In the last week of May, the Iranian parliament elected its new speaker, Mohammad Bagher Ghalibaf. It was a major career move for someone who played numerous roles in the Islamic Revolutionary Guard Corps (IRGC), dating back to 1982, before serving for 12 years as the mayor of Tehran. It was also the latest example of growing dominance of Iran’s government institutions by the IRGC and other hardline entities.
In a sense, Ghalibaf’s election was inevitable. He had the support of Supreme Leader Ali Khamenei, who wields absolute power over matters of state.
The current makeup of the legislative body was determined in February when the Islamic Republic held national elections.
Although government authorities routinely praise such elections as symbols of popular, democratic support for the theocratic system, the reality is that genuine alternatives have been barred from the process since the immediate aftermath of the 1979 revolution.

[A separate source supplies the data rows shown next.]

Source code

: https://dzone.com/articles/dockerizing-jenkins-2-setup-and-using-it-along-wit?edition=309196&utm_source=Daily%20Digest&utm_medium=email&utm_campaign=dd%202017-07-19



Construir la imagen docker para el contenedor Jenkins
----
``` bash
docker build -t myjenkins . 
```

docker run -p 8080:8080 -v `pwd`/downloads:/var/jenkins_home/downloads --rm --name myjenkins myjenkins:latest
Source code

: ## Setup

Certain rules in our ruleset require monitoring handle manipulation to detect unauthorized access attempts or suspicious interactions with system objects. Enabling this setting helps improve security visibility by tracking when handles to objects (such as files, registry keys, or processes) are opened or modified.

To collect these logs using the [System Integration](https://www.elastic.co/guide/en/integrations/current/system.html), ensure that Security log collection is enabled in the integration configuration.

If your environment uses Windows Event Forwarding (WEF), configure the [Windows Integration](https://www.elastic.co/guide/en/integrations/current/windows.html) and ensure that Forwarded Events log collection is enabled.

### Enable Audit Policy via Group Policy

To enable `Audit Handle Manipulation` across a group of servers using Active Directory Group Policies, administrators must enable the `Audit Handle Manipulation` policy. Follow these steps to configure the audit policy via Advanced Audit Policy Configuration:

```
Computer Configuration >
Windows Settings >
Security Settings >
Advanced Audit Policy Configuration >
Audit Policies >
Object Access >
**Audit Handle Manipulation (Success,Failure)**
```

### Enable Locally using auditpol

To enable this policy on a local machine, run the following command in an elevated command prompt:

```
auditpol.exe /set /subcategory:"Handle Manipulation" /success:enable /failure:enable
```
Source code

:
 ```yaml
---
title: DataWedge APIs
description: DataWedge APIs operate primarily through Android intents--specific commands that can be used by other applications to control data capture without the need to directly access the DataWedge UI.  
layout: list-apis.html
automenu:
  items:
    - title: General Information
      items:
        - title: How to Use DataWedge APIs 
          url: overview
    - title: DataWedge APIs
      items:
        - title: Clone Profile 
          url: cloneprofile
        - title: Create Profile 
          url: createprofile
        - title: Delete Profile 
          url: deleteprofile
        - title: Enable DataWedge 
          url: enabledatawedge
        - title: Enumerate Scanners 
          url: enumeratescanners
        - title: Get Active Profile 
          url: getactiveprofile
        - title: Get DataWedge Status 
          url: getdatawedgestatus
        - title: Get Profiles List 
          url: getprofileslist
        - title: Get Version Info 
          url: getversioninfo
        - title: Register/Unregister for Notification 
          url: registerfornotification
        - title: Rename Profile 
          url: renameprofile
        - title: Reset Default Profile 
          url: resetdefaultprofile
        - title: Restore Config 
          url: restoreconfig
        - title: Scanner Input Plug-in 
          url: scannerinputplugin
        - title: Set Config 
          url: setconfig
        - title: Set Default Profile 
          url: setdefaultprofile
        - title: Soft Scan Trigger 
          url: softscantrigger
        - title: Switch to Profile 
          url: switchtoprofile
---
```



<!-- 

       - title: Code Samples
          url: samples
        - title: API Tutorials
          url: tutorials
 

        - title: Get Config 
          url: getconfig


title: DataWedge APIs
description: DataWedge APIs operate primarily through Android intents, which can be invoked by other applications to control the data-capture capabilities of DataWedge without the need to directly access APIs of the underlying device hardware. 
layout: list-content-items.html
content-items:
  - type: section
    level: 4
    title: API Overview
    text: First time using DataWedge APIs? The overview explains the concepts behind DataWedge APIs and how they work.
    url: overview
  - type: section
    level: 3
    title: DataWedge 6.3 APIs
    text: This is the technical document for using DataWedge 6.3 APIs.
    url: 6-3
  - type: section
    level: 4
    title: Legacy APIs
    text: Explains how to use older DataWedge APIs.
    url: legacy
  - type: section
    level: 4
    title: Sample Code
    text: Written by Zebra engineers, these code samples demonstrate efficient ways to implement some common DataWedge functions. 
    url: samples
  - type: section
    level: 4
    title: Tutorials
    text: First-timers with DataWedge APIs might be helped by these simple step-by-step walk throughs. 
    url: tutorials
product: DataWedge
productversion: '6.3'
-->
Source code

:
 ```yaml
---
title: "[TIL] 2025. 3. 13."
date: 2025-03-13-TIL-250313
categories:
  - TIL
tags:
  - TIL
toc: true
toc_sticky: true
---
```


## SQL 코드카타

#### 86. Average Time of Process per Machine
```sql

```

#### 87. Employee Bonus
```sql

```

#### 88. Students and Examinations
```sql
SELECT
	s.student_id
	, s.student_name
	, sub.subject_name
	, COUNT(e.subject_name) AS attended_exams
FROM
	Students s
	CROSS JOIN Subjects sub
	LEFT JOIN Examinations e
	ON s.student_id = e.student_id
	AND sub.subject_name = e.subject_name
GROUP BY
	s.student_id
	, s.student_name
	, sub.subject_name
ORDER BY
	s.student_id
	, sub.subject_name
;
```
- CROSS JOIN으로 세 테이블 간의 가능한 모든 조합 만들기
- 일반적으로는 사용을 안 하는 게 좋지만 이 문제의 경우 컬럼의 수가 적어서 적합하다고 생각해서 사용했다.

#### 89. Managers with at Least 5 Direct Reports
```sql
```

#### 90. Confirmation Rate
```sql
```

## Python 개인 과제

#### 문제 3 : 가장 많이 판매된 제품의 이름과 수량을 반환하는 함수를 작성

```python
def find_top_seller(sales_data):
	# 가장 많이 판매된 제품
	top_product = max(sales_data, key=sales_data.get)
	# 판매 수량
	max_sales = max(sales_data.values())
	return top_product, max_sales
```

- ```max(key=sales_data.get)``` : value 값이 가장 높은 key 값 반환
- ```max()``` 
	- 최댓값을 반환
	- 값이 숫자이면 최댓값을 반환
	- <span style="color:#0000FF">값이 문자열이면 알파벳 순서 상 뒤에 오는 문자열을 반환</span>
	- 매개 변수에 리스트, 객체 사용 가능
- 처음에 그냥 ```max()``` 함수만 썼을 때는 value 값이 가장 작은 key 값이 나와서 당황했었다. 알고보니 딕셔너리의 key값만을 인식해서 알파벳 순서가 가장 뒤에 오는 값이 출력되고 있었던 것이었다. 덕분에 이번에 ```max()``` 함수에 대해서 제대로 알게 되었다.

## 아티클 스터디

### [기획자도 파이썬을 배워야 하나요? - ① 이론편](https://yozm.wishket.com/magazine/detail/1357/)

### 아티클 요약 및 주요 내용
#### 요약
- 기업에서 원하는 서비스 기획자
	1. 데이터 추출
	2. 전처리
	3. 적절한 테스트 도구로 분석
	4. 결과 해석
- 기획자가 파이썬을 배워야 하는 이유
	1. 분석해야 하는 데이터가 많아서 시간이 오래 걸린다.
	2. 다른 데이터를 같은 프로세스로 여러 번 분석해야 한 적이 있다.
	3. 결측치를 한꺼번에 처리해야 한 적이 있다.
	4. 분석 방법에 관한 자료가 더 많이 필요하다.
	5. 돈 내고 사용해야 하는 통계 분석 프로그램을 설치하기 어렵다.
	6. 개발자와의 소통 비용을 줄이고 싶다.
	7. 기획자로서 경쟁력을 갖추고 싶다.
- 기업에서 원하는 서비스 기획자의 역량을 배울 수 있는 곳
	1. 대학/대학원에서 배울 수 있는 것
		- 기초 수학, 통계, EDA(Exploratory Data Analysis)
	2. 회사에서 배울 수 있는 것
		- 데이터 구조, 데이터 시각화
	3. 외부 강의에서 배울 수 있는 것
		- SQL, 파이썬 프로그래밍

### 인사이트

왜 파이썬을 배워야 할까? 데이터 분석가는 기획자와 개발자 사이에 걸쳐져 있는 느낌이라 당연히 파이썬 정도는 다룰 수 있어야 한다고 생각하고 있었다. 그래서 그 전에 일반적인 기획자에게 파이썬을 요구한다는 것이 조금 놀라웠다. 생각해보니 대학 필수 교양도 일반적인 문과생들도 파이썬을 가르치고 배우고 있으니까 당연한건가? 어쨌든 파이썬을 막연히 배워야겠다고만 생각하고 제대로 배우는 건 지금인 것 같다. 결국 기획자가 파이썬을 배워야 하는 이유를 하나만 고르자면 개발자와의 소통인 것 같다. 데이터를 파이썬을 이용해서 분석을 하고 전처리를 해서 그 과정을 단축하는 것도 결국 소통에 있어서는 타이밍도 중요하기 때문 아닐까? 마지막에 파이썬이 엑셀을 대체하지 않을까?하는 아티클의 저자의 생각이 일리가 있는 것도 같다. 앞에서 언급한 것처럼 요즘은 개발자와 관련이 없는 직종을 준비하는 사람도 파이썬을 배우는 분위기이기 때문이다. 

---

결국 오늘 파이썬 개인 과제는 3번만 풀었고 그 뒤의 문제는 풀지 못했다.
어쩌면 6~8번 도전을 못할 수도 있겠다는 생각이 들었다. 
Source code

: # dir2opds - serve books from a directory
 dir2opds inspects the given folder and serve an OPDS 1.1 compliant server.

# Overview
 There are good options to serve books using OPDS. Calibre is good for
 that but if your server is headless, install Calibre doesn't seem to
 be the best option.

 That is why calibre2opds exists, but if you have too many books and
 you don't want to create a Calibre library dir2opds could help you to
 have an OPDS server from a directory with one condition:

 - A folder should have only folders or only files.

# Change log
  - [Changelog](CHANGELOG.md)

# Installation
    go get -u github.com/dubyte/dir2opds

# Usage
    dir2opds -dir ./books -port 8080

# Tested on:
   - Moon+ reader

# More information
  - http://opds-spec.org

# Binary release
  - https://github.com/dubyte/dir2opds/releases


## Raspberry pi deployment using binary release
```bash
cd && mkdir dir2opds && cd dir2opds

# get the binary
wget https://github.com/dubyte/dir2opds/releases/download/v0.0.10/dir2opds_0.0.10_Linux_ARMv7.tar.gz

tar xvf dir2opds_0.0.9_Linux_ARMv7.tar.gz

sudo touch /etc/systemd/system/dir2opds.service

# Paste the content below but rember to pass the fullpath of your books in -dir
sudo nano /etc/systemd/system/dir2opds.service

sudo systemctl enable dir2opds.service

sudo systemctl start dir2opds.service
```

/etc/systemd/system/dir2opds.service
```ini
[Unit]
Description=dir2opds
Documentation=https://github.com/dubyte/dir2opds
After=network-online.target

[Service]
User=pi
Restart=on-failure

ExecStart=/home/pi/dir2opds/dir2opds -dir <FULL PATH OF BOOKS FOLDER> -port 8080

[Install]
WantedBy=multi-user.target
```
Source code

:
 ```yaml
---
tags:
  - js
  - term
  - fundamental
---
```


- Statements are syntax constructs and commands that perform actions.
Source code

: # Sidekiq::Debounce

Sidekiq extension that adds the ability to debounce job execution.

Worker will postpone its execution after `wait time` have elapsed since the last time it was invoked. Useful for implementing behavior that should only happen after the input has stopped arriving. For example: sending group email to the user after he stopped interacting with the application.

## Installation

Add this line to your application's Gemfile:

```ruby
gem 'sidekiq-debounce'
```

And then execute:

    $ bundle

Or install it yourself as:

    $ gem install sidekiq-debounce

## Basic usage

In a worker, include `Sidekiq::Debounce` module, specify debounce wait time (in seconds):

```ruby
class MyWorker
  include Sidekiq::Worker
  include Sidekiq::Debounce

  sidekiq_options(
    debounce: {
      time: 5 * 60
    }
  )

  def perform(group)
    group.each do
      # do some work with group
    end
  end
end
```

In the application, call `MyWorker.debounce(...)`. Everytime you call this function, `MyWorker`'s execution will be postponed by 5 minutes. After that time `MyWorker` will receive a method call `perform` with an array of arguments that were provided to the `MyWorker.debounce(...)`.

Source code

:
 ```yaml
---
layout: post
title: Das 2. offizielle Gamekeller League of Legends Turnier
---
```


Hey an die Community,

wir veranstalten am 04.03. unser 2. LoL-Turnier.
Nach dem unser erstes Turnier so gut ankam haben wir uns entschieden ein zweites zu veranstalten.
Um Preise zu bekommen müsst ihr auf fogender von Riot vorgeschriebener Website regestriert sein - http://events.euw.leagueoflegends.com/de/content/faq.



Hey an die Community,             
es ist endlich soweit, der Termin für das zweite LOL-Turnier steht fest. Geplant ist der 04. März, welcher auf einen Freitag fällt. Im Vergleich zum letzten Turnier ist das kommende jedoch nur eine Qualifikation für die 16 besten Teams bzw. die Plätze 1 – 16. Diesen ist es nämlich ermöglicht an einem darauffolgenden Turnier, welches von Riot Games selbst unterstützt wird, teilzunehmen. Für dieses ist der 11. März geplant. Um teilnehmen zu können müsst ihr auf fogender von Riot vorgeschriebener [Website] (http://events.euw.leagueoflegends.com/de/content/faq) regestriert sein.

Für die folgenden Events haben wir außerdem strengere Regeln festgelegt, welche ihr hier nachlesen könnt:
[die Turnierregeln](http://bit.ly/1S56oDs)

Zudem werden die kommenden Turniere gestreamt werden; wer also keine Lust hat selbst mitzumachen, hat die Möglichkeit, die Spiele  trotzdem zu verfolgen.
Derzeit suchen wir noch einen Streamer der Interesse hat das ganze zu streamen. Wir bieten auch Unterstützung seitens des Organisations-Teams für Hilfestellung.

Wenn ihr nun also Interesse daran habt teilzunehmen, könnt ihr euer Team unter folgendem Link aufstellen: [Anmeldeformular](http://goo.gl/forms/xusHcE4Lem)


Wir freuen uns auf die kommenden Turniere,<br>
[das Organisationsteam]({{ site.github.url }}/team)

And more than that, voices of opposition have been variously suppressed in ordinary society, as well, often with fatal consequences.
After seizing power, the mullahs were quick to suppress any opposition. And less than a year later, as they faced a rising tide of pro-democracy activism led by the People’s Mojahedin Organization of Iran (PMOI or MEK), the authorities attempted to brutally suppress that group.
In the summer of 1988, political prisoners throughout Iran were pulled from their cells and brought before tribunals to answer questions about their ideological affiliations and their loyalty to the clerical system.
Those who failed to appease the judges were summarily executed, and the vast majority of the 30,000 victims turned out to be members of the PMOI.
This is not to say that the regime succeeded in erasing factionalism from Iranian politics. Rather, it confined mainstream political discourse to a narrow range of ideologies and began to trade between so-called reformists and hardliners throughout the life of the regime.